Who better than Branagh, who also wrote the script, to send up the world of Shakespearean acting? Tale’s wry observations on acting in general and on acting Shakespeare in particular have the unmistakable ring of truth to them, as when one of the film’s characters offers some sage advice to actors who have never tackled the Bard. If you can’t remember your lines, he advises, say, “Crouch we here, and lurk.” The film’s protagonist, Joe Harper, uses Laurence Olivier’s autobiography to chart the progress of his acting career, despairing that he falls behind by Chapter 4. (This is presumably not a problem that Branagh himself, who has already published the first volume of his autobiography, is likely to have.) Of course, most of this talented ensemble cast—Tale has 10 major characters—are Shakespearean actors, too. Almost all were students together at the Royal Academy of Dramatic Arts or perform in Branagh’s Renaissance Theater Company.
Joe (Michael Maloney) hasn’t worked in a year, and settles upon staging Hamlet as a means of reviving his faith in himself and his career. Borrowing the money from his waspish agent, Margaretta D’Arcy (Joan Collins—an unexpected pleasure cast against type), Joe holds auditions for the motley crew of actors interested in a low-paying, Christmastime engagement involving travel to the country and three weeks of communal living. After eliminating the tap dancers and puppeteers, Joe is left with a cast of six: cantankerous Henry Wakefield (Richard Briers), ingratiating Vernon Spatch (Mark Hadfield), humorless Tom Newman (Nicholas Farrell), perpetually inebriated Carnforth Greville (Gerard Horan), flamboyantly gay Terry Du Bois (John Sessions), and flaky Nina (Julia Sawalha). Together they pile clown-car-style into Joe’s station wagon and drive to the little town of Hope. There, joined by Joe’s likable sister Molly (Hetta Charnley) and otherworldly costume designer Fadge (Celia Imrie), the group commences rehearsals in a disused local church.

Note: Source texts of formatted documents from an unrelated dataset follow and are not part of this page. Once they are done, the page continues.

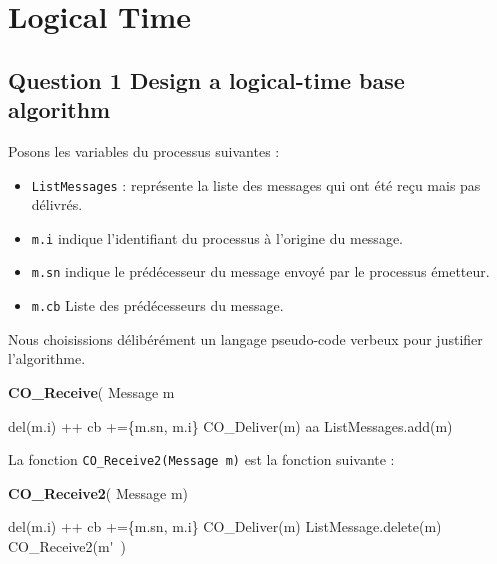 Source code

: \chapter{Logical Time}
\section{Question 1 Design a logical-time base algorithm}

Posons les variables du processus suivantes : 

\begin{itemize}
\item  \verb+ListMessages+ : représente la liste des messages qui ont été reçu mais pas délivrés.
\item \verb+m.i+ indique l'identifiant du processus à l'origine du message.
\item \verb+m.sn+ indique le prédécesseur du message envoyé par le processus émetteur.
\item \verb+m.cb+ Liste des prédécesseurs du message.
\end{itemize}
Nous choisissions délibérément un langage pseudo-code verbeux pour justifier l'algorithme.
\begin{algorithm}
  \caption{\textbf{CO\_Receive}( Message m}
\label{algo:receive}
\begin{algorithmic}[1]
     \STATE  del(m.i) ++
     \STATE  cb +=\{m.sn, m.i\}
   \STATE  CO\_Deliver(m)
\STATE aa%
   \ENDFOR
   \ELSE
   \STATE ListMessages.add(m)
  \ENDIF
 \end{algorithmic}
\end{algorithm}


La fonction \verb+CO_Receive2(Message m)+ est la fonction suivante : 
\begin{algorithm}
  \caption{\textbf{CO\_Receive2}( Message m)}
\label{algo:reveive2}
\begin{algorithmic}[1]
     \STATE  del(m.i) ++
     \STATE  cb +=\{m.sn, m.i\}
   \STATE  CO\_Deliver(m)
   \STATE  ListMessage.delete(m)
   \STATE CO\_Receive2(m\'~)
   \ENDFOR
  \ENDIF
 \end{algorithmic}
\end{algorithm}


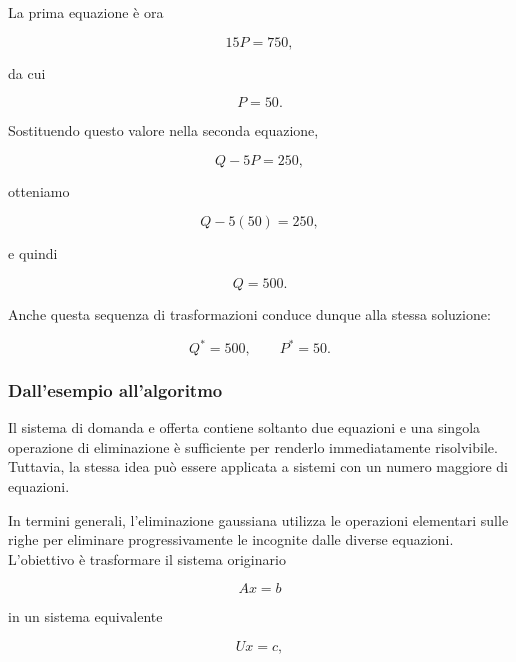 La prima equazione è ora

\begin{equation*}
    15P=750,
\end{equation*}

da cui

\begin{equation*}
    P=50.
\end{equation*}

Sostituendo questo valore nella seconda equazione,

\begin{equation*}
    Q-5P=250,
\end{equation*}

otteniamo

\begin{equation*}
    Q-5(50)=250,
\end{equation*}

e quindi

\begin{equation*}
    Q=500.
\end{equation*}

Anche questa sequenza di trasformazioni conduce dunque alla stessa
soluzione:

\begin{equation*}
    Q^*=500,
    \qquad
    P^*=50.
\end{equation*}


\subsubsection{Dall'esempio all'algoritmo}

Il sistema di domanda e offerta contiene soltanto due equazioni e
una singola operazione di eliminazione è sufficiente per renderlo
immediatamente risolvibile. Tuttavia, la stessa idea può essere
applicata a sistemi con un numero maggiore di equazioni.

In termini generali, l'eliminazione gaussiana utilizza le operazioni
elementari sulle righe per eliminare progressivamente le incognite
dalle diverse equazioni. L'obiettivo è trasformare il sistema
originario

\begin{equation*}
    Ax=b
\end{equation*}

in un sistema equivalente

\begin{equation*}
    Ux=c,
\end{equation*}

From the opening scene, in which Joe turns and faces the camera to discuss his midlife crisis, Branagh’s Tale is a textbook of Woody Allen influences. Joe is a classic Allen protagonist, neurotic and tormented by self-doubt, yet nonetheless the eternal straight man. Like John Cusack, who played the Woody Allen role in Bullets Over Broadway, Maloney’s is so obviously the Kenneth Branagh role that it’s hard not to picture the director in the part. (Tale, Branagh’s sixth feature, is the first in which he doesn’t act.) Tale echoes Bullets in many ways; both include a theatrical production that prompts a director to question the meaning of his art, and both have outstanding ensemble casts whose barely fleshed out roles would become caricatures in lesser hands. Not only is Branagh’s film in black-and-white like Manhattan, but it includes a very similar scene in which characters list the little things that make life worth living. (In Tale, though, a player thankfully deflates the maudlin moment with a panicked, “Oh shit, do we all have to do one?”)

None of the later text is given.